[Stored data]
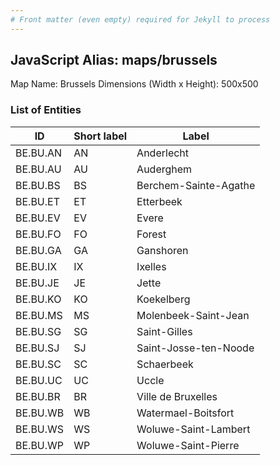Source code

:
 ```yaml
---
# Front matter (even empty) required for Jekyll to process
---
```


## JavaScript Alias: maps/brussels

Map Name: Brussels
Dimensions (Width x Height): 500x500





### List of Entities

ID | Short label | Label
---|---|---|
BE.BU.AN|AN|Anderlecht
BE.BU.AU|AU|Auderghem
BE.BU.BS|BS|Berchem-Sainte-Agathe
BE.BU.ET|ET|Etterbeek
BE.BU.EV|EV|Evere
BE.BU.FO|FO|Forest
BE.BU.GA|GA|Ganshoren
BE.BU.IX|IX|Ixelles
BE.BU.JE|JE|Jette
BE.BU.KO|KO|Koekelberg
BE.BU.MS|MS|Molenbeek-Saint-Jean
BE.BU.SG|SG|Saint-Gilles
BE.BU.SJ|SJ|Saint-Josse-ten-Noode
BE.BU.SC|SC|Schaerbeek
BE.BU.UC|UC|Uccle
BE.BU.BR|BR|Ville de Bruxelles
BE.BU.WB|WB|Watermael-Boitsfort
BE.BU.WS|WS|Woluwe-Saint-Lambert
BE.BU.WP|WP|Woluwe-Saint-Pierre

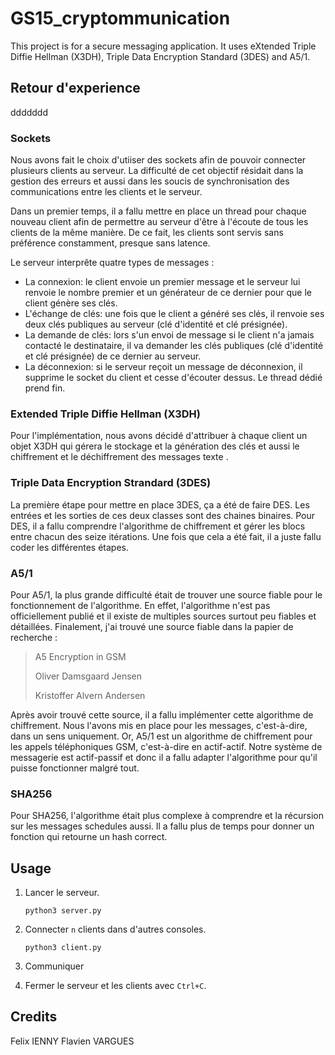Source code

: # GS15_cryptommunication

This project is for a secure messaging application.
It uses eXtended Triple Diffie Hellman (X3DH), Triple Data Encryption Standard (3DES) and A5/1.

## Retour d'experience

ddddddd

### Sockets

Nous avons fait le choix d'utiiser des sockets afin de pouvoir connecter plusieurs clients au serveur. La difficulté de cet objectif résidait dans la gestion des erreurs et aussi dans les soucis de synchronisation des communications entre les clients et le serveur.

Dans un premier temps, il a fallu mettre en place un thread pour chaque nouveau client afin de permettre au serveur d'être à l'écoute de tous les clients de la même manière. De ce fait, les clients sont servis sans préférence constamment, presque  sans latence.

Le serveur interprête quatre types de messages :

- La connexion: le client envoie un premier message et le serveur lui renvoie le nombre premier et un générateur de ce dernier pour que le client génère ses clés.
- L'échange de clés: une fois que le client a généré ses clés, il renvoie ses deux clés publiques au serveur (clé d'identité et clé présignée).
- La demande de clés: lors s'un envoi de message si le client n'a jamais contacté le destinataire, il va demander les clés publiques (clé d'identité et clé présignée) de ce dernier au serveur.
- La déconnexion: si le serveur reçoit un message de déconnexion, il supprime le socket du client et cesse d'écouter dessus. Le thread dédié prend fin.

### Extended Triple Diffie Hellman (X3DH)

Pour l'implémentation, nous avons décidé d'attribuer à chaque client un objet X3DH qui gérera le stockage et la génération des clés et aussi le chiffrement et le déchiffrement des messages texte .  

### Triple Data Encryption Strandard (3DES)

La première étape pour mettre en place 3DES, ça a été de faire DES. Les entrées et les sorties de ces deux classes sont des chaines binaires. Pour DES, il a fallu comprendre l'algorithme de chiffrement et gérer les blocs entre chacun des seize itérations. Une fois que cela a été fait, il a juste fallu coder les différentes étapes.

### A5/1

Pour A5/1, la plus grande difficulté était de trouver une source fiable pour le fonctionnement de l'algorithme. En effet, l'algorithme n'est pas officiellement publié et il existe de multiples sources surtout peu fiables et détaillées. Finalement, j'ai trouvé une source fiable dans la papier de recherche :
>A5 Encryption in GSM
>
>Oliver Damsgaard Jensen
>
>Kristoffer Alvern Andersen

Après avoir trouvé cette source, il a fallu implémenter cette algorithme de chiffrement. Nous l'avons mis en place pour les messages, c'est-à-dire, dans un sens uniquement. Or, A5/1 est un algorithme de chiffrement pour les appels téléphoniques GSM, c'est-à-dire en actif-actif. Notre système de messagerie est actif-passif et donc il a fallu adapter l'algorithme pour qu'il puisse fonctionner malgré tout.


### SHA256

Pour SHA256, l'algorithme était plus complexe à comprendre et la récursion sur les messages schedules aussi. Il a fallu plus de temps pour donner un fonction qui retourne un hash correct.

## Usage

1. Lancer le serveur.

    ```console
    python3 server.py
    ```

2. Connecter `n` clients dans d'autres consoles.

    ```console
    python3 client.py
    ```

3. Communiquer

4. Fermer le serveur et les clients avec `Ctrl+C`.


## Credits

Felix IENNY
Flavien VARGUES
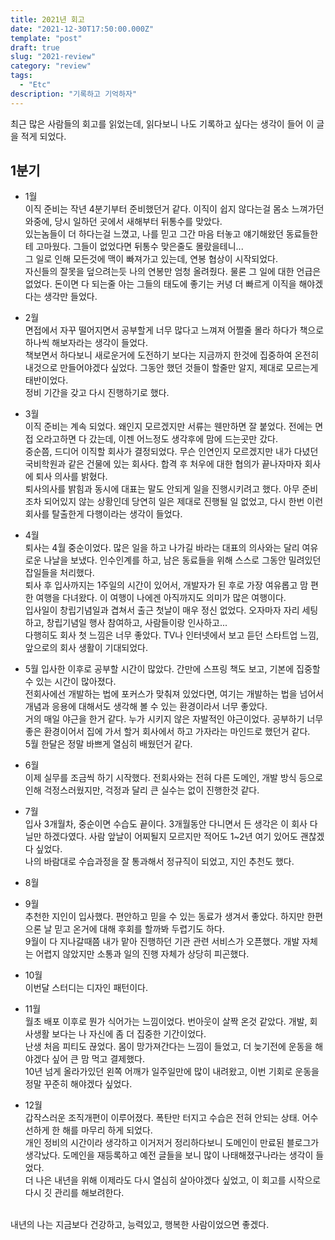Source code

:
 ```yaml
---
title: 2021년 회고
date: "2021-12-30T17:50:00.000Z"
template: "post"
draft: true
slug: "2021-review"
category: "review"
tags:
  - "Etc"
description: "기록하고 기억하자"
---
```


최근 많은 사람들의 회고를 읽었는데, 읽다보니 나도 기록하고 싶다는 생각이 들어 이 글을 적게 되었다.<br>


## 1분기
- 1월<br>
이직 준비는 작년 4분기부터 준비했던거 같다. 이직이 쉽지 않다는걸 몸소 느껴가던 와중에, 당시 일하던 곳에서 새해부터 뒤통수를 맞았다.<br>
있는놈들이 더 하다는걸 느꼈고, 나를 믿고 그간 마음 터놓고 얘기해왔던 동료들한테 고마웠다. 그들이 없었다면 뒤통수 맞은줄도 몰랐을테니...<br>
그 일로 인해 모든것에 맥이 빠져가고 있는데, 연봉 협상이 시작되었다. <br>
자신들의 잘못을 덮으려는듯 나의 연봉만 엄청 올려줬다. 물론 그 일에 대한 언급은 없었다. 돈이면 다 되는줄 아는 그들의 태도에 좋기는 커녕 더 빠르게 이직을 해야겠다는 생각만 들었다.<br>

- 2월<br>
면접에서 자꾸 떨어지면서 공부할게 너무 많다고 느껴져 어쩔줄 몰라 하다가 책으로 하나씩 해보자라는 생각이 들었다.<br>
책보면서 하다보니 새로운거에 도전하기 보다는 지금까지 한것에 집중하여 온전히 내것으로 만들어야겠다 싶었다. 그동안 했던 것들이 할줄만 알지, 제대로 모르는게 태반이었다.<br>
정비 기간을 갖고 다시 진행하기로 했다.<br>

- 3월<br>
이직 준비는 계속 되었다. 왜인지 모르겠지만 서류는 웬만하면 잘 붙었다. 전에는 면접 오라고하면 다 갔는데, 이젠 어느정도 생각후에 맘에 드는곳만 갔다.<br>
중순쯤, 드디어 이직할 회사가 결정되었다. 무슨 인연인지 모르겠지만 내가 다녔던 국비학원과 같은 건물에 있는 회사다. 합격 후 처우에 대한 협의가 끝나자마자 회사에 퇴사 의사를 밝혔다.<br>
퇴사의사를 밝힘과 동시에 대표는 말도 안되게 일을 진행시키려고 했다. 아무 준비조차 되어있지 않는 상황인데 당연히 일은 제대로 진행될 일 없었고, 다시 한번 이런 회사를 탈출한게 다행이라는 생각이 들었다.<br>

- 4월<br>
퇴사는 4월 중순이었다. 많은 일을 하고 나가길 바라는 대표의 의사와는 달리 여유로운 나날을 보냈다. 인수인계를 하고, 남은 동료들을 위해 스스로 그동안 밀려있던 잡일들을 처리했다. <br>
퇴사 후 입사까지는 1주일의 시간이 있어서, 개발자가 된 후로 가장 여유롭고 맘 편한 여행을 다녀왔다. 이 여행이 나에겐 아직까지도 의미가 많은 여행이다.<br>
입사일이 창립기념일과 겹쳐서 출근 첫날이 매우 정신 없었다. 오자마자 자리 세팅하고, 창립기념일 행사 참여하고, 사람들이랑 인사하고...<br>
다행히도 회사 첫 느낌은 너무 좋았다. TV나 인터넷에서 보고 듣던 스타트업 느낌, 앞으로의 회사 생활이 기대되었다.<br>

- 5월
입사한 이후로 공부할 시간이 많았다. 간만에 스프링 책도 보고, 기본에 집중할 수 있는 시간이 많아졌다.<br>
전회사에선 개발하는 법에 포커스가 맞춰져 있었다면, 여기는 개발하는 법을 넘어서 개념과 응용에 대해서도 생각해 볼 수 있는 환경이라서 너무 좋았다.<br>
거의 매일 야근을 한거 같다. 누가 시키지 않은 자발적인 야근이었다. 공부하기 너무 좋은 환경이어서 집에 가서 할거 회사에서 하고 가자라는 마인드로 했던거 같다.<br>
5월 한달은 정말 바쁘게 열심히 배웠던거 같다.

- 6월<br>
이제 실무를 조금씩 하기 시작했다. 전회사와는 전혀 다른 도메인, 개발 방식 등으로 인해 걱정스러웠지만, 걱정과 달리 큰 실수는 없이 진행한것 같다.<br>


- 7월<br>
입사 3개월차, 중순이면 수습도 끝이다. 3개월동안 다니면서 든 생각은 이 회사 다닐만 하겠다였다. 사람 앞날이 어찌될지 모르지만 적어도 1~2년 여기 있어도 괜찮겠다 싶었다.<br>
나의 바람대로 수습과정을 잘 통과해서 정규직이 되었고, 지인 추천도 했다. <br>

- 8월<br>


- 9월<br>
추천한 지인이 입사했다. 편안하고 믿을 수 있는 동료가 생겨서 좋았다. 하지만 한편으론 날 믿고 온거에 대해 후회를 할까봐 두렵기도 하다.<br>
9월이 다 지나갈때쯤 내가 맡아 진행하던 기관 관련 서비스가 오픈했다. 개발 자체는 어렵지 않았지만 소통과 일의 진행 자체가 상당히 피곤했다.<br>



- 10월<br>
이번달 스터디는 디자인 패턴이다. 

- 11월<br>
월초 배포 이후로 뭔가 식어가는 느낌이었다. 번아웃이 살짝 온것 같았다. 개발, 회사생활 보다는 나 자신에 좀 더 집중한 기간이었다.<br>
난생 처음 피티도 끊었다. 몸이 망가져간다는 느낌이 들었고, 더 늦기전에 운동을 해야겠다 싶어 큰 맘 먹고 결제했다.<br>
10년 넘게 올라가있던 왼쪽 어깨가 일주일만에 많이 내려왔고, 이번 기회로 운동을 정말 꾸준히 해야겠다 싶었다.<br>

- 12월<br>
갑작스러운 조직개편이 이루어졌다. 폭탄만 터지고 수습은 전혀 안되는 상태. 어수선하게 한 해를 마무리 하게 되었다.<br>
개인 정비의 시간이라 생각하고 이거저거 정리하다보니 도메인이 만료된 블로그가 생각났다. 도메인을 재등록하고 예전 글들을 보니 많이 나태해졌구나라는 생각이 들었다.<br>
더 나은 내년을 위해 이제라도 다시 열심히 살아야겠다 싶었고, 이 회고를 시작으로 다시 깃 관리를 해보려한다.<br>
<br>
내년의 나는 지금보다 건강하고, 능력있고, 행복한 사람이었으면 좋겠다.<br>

AIM OF THE TASK: Pictures aside, print exactly the lines above starting with the one containing "BE.BU.WS|WS|Woluwe-Saint-Lambert" and going on through the one containing "- La demande".

RESULT OF THE TASK:
BE.BU.WS|WS|Woluwe-Saint-Lambert
BE.BU.WP|WP|Woluwe-Saint-Pierre

Source code

: # GS15_cryptommunication

This project is for a secure messaging application.
It uses eXtended Triple Diffie Hellman (X3DH), Triple Data Encryption Standard (3DES) and A5/1.

## Retour d'experience

ddddddd

### Sockets

Nous avons fait le choix d'utiiser des sockets afin de pouvoir connecter plusieurs clients au serveur. La difficulté de cet objectif résidait dans la gestion des erreurs et aussi dans les soucis de synchronisation des communications entre les clients et le serveur.

Dans un premier temps, il a fallu mettre en place un thread pour chaque nouveau client afin de permettre au serveur d'être à l'écoute de tous les clients de la même manière. De ce fait, les clients sont servis sans préférence constamment, presque  sans latence.

Le serveur interprête quatre types de messages :

- La connexion: le client envoie un premier message et le serveur lui renvoie le nombre premier et un générateur de ce dernier pour que le client génère ses clés.
- L'échange de clés: une fois que le client a généré ses clés, il renvoie ses deux clés publiques au serveur (clé d'identité et clé présignée).
- La demande de clés: lors s'un envoi de message si le client n'a jamais contacté le destinataire, il va demander les clés publiques (clé d'identité et clé présignée) de ce dernier au serveur.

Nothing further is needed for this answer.